Getting to finally meet him and her sacrifice


Crestfallen.

That’s what I was when I dropped off my books at the Decatur Book Festival and asked about that evening’s event at the Emory Schwartz Center.

A woman behind the check-in table peered over her glasses at me.  “The tickets for that event have been gone for weeks.”

 I didn’t even know there were tickets. Evidently, area bookstores had given out the free tickets and being from out of town, I didn’t know.

While trudging back to the car, an idea came to me.

I told my friend Marni who had invited me to the festival, “Let’s just go over to Emory tonight and see if anyone has turned tickets in. Who knows?”

So, we had a plan.  I felt better.

Except when we left her house that evening, we smelled gas which we at first tried to ignore, but then knew we had to call the gas company. We waited an hour.  It turned out all right, but we were greatly delayed.

When we arrived at the venue close to the event hour, a crowd of folks surged in front of us all waving the requisite tickets. Will Call had no tickets, so our only option was talking to those who took the tickets at the door. Nothing.

“But wait here,” the woman in the festival tee shirt said. “Maybe we’ll get a couple.”

So we did as the minutes ticked by.

Then one ticket came in.

And finally at almost 8:00,  another.

I could have skipped down the aisle. We took our seats for the program, which was a tribute to Pat Conroy.

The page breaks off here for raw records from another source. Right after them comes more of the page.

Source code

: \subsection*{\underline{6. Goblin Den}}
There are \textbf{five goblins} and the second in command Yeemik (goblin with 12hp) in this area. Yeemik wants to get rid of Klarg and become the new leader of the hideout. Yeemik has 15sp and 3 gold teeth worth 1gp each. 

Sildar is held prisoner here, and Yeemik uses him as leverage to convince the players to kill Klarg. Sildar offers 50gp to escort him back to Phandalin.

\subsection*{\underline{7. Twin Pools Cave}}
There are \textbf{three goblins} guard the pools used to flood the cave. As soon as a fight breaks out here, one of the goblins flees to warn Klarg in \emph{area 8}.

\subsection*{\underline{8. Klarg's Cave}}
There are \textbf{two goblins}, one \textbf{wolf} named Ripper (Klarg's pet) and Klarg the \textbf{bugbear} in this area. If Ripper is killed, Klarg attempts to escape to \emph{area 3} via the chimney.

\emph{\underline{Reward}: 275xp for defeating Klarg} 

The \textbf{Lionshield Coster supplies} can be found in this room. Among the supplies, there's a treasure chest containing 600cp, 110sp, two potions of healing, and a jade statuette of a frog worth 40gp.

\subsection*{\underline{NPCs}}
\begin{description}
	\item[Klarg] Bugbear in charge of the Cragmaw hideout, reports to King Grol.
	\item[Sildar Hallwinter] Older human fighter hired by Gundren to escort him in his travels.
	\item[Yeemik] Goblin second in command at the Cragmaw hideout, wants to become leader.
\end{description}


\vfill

Several notable authors  made presentations including Pat Conroy’s wife and his daughter Cassandra and Melissa, James Dickey’s daughter, Bronwen, as well as Ron Rash.
 
But the person I  had most wanted to see and hear for a very long time was Pulitzer Prize winning author Rick Bragg.

And finally, after many years I did.
I’d thought a lot about what I might say to him and decided on this, “Rick Bragg, I love you and I love your writing, but I love your Mama more. She’s my hero.”

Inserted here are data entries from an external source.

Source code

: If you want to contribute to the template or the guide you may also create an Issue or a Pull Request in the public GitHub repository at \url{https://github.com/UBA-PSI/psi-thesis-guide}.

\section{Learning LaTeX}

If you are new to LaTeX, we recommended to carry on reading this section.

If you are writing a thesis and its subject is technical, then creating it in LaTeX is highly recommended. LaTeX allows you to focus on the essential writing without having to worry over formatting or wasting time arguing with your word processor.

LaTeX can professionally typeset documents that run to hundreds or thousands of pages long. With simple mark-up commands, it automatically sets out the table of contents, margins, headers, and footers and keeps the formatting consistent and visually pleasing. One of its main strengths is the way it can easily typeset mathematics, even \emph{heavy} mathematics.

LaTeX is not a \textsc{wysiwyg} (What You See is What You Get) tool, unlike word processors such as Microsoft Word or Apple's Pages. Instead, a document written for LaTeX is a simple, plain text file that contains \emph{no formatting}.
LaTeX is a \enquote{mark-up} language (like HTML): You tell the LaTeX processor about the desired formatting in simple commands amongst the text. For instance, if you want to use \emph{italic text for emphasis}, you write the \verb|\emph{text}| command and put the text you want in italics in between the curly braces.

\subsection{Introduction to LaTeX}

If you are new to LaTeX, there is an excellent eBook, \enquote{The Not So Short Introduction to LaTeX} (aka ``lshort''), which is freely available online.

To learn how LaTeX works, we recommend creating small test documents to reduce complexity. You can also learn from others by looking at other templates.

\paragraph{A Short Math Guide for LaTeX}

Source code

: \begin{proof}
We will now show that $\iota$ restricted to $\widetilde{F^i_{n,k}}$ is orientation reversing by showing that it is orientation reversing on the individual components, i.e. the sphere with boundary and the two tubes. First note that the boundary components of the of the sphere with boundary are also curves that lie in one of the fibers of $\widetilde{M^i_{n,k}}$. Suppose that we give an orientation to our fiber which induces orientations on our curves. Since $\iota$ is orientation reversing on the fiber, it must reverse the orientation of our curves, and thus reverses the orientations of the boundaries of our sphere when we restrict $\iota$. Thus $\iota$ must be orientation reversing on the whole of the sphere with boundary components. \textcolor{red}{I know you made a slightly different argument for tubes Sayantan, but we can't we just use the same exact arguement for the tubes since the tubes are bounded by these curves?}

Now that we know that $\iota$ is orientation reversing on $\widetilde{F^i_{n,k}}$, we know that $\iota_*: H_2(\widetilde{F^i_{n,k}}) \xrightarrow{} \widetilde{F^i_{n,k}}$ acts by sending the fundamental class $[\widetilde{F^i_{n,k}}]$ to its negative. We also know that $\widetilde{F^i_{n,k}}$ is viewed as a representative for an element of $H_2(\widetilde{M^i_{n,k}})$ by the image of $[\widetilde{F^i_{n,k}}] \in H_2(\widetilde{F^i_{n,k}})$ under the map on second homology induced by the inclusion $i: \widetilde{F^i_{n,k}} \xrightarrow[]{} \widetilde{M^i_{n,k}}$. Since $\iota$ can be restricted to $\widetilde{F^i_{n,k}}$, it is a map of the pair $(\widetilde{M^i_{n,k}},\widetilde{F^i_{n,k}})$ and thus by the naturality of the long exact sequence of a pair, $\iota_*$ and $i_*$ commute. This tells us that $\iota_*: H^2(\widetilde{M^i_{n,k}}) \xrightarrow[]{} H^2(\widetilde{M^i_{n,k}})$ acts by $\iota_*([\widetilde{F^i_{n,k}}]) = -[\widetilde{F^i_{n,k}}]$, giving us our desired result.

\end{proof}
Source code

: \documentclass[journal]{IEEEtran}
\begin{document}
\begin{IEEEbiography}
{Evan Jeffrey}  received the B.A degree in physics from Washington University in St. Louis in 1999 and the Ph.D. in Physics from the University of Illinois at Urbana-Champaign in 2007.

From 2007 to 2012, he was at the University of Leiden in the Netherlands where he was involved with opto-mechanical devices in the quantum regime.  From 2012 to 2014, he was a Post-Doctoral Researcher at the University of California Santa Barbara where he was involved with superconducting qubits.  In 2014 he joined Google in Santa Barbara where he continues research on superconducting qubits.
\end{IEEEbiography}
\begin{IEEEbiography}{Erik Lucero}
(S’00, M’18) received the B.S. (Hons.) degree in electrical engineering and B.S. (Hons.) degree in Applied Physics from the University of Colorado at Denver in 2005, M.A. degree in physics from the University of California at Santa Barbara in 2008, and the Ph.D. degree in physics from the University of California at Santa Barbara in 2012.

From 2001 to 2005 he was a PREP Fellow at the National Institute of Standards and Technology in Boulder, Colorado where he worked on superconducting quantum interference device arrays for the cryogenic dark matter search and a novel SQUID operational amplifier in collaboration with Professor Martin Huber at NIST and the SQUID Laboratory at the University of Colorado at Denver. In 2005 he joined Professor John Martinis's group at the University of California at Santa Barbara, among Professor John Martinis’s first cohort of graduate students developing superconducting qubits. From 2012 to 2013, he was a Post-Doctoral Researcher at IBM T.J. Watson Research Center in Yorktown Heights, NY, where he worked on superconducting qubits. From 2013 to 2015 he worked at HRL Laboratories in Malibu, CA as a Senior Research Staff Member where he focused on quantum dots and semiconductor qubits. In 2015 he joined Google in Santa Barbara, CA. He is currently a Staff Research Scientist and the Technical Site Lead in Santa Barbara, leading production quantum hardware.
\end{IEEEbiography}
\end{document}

I reflected a bit about her extraordinary sacrificial love in this POST.

At first he seemed a little taken aback, and then laughed and said, “You and several other people feel that way.”

He told me they were writing a cookbook together and that she had not been very happy about the process. She never used a recipe, so I can’t wait to read it.
 
I said,“Make sure you tell your mama what a woman from Georgia said.”

He laughed and agreed.

When I cracked open my book back at home to see what he’d written, I read, “To Beverly . . . who gets it. Rick Bragg.”

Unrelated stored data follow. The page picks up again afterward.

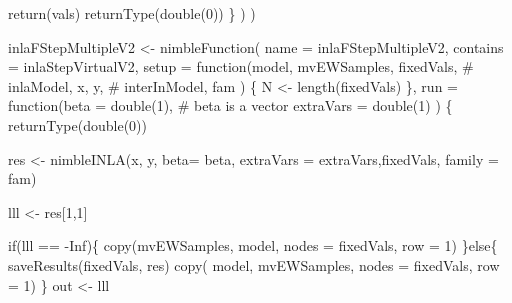\documentclass[
]{article}
\newenvironment{Shaded}{\begin{snugshade}}{\end{snugshade}}
\newcommand{\AttributeTok}[1]{\textcolor[rgb]{0.40,0.45,0.13}{#1}}
\newcommand{\CommentTok}[1]{\textcolor[rgb]{0.37,0.37,0.37}{#1}}
\newcommand{\ConstantTok}[1]{\textcolor[rgb]{0.56,0.35,0.01}{#1}}
\newcommand{\ControlFlowTok}[1]{\textcolor[rgb]{0.00,0.23,0.31}{#1}}
\newcommand{\DecValTok}[1]{\textcolor[rgb]{0.68,0.00,0.00}{#1}}
\newcommand{\FunctionTok}[1]{\textcolor[rgb]{0.28,0.35,0.67}{#1}}
\newcommand{\NormalTok}[1]{\textcolor[rgb]{0.00,0.23,0.31}{#1}}
\newcommand{\OtherTok}[1]{\textcolor[rgb]{0.00,0.23,0.31}{#1}}
\newcommand{\SpecialCharTok}[1]{\textcolor[rgb]{0.37,0.37,0.37}{#1}}
\newcommand{\StringTok}[1]{\textcolor[rgb]{0.13,0.47,0.30}{#1}}
\begin{document}
\begin{Shaded}
\begin{Highlighting}[]
      \FunctionTok{return}\NormalTok{(vals)}
      \FunctionTok{returnType}\NormalTok{(}\FunctionTok{double}\NormalTok{(}\DecValTok{0}\NormalTok{))}
\NormalTok{    \}}
\NormalTok{  )}
\NormalTok{)}



\NormalTok{inlaFStepMultipleV2 }\OtherTok{\textless{}{-}} \FunctionTok{nimbleFunction}\NormalTok{(}
  \AttributeTok{name =} \StringTok{\textquotesingle{}inlaFStepMultipleV2\textquotesingle{}}\NormalTok{,}
  \AttributeTok{contains =}\NormalTok{ inlaStepVirtualV2,}
  \AttributeTok{setup =} \ControlFlowTok{function}\NormalTok{(model,}
\NormalTok{                   mvEWSamples,}
\NormalTok{                   fixedVals,}
                   \CommentTok{\# inlaModel,}
\NormalTok{                   x,}
\NormalTok{                   y,}
                   \CommentTok{\# interInModel,}
\NormalTok{                   fam}
\NormalTok{  ) \{}
\NormalTok{    N }\OtherTok{\textless{}{-}} \FunctionTok{length}\NormalTok{(fixedVals)}
\NormalTok{  \},}
  \AttributeTok{run =} \ControlFlowTok{function}\NormalTok{(}\AttributeTok{beta =} \FunctionTok{double}\NormalTok{(}\DecValTok{1}\NormalTok{), }\CommentTok{\# beta is a vector}
                  \AttributeTok{extraVars =} \FunctionTok{double}\NormalTok{(}\DecValTok{1}\NormalTok{)}
\NormalTok{  ) \{}
    \FunctionTok{returnType}\NormalTok{(}\FunctionTok{double}\NormalTok{(}\DecValTok{0}\NormalTok{))}

\NormalTok{    res }\OtherTok{\textless{}{-}} \FunctionTok{nimbleINLA}\NormalTok{(x, y, }\AttributeTok{beta=}\NormalTok{ beta, }\AttributeTok{extraVars =}\NormalTok{ extraVars,fixedVals,  }\AttributeTok{family =}\NormalTok{ fam)}

\NormalTok{    lll }\OtherTok{\textless{}{-}}\NormalTok{ res[}\DecValTok{1}\NormalTok{,}\DecValTok{1}\NormalTok{]}

    \ControlFlowTok{if}\NormalTok{(lll }\SpecialCharTok{==} \SpecialCharTok{{-}}\ConstantTok{Inf}\NormalTok{)\{}
      \FunctionTok{copy}\NormalTok{(mvEWSamples, model, }\AttributeTok{nodes =}\NormalTok{ fixedVals, }\AttributeTok{row =} \DecValTok{1}\NormalTok{)}
\NormalTok{    \}}\ControlFlowTok{else}\NormalTok{\{}
      \FunctionTok{saveResults}\NormalTok{(fixedVals, res)}
      \FunctionTok{copy}\NormalTok{( model, mvEWSamples, }\AttributeTok{nodes =}\NormalTok{ fixedVals, }\AttributeTok{row =} \DecValTok{1}\NormalTok{)}
\NormalTok{    \}}
\NormalTok{    out }\OtherTok{\textless{}{-}}\NormalTok{ lll}


\end{Highlighting}
\end{Shaded}
\end{document}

Now, he may sign every other book that way, I don’t know. But the truth is, I do get it.

If it hadn’t been for a woman who didn’t buy a new dress for eighteen years so she could support her family, I don’t believe he’d been signing any books that evening, and we’d never had opportunity to hear what his brilliant mind produced.

If there’s a Mama’s Hall of Fame, no doubt that woman who loves Jesus is in it.

Now, the next person I want to meet is Mama Bragg. She might get so famous after the cookbook comes out, though, I’ll never have opportunity.

But I’m not too worried.

On some distant day in another place, I believe we’ll run into each other.
 
"No one’s ever seen or heard anything like this, Never so much as imagined anything quite like it— What God has arranged for those who love him" (I Corinthians 2:9 The Message).